"So far as we know," declared the scientific journal Nature in September 1877, "these are the first observations of a satellite of Mars in these islands."
It was referring to a report from a Dr Wentworth Erck, who had made the sighting through his telescope at Shankhill, in Co Dublin, and indeed his was only two weeks away from being the first such observation in astronomical history. This honour, however, went to a young American called Asaph Hall, who sighted the first of the two moons of the planet Mars 120 years ago today, on August 11th, 1877.
The notion that the planet must have two moons came originally from Johannes Kepler, who was of the view that the rhythmic order of the universe demanded it. In the early 1600s he wrote to congratulate his colleague Galileo on discovering the moons of Jupiter, saying: "I am so far from disbelieving in the discovery of the four circumjovial planets, that I long for a telescope to anticipate you, if possible, in discovering two around Mars - as the proportions seem to require six or eight around Saturn and perhaps one each around Mercury and Venus."

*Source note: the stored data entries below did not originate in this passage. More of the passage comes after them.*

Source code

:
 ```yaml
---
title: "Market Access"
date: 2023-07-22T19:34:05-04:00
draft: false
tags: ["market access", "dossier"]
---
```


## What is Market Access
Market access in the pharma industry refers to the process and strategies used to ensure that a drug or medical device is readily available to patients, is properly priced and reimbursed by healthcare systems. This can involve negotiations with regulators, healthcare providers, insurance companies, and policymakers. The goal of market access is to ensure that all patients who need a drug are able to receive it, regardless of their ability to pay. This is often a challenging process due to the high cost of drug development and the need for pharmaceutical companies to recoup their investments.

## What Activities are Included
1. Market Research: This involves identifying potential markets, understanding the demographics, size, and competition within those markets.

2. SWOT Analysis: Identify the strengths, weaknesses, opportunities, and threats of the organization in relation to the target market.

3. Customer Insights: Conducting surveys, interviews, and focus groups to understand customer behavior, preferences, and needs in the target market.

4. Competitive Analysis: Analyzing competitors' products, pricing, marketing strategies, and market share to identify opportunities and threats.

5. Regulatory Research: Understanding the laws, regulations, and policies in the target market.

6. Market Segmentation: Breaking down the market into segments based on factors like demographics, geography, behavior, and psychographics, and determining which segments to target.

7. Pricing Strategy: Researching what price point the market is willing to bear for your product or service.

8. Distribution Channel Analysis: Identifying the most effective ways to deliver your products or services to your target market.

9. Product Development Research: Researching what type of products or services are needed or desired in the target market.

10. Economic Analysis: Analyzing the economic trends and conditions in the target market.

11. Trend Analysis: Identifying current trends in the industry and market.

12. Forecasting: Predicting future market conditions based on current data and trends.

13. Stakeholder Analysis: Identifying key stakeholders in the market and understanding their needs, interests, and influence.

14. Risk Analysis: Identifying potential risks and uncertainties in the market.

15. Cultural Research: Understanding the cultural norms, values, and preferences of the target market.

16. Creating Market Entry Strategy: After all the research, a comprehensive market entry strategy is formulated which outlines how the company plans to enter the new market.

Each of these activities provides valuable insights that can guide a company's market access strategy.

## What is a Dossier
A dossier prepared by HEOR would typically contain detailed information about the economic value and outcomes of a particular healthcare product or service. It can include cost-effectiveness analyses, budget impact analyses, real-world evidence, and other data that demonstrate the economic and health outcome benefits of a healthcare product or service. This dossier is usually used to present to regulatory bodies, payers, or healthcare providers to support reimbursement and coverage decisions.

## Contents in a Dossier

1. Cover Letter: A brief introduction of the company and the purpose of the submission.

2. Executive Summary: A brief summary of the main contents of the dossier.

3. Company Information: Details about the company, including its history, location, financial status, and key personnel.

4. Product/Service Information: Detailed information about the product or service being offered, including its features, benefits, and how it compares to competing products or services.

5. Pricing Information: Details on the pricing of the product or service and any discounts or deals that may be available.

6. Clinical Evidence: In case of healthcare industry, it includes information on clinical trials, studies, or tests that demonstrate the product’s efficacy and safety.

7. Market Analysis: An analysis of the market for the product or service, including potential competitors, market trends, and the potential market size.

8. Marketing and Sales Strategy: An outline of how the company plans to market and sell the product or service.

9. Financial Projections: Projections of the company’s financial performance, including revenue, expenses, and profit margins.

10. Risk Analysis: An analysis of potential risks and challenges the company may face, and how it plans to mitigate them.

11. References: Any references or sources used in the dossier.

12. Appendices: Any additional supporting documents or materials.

But even if they were suspected to exist, the moons of Mars proved decidedly elusive. Its orbit relative to Earth is such that conditions favourable for a sighting occur every 15 to 17 years. A systematic but unsuccessful search had been carried out on the previous such occasion in 1862, but the power of a new 26-inch reflecting telescope at the Washington Observatory under the stewardship of Asaph Hall greatly improved the chances of success when the next auspicious period came along in the autumn of 1877.
Hall spotted the first satellite at 2.30 a.m. on August 11th, and the second less than a week later on August 17th. He called them Phobos and Deimos, or Fear and Terror, the mythological sons of the Mars, the Roman god of war. They are only tiny things: Phobos, the larger of the two, is 17 miles in diameter and Deimos is only nine miles across - not much bigger, for example, than Valentia Island.
Recalling his success, Hall later admitted: "The chance of finding a satellite appeared to be very slight, so that I might have abandoned the search had it not been for the encouragement of my wife." But one suspects even more than just encouragement.
A femme redoutable was Mrs Angelina Stickney Hall, and as one of her sons remarked in later years: "She insisted upon her husband's discovering the satellites of Mars."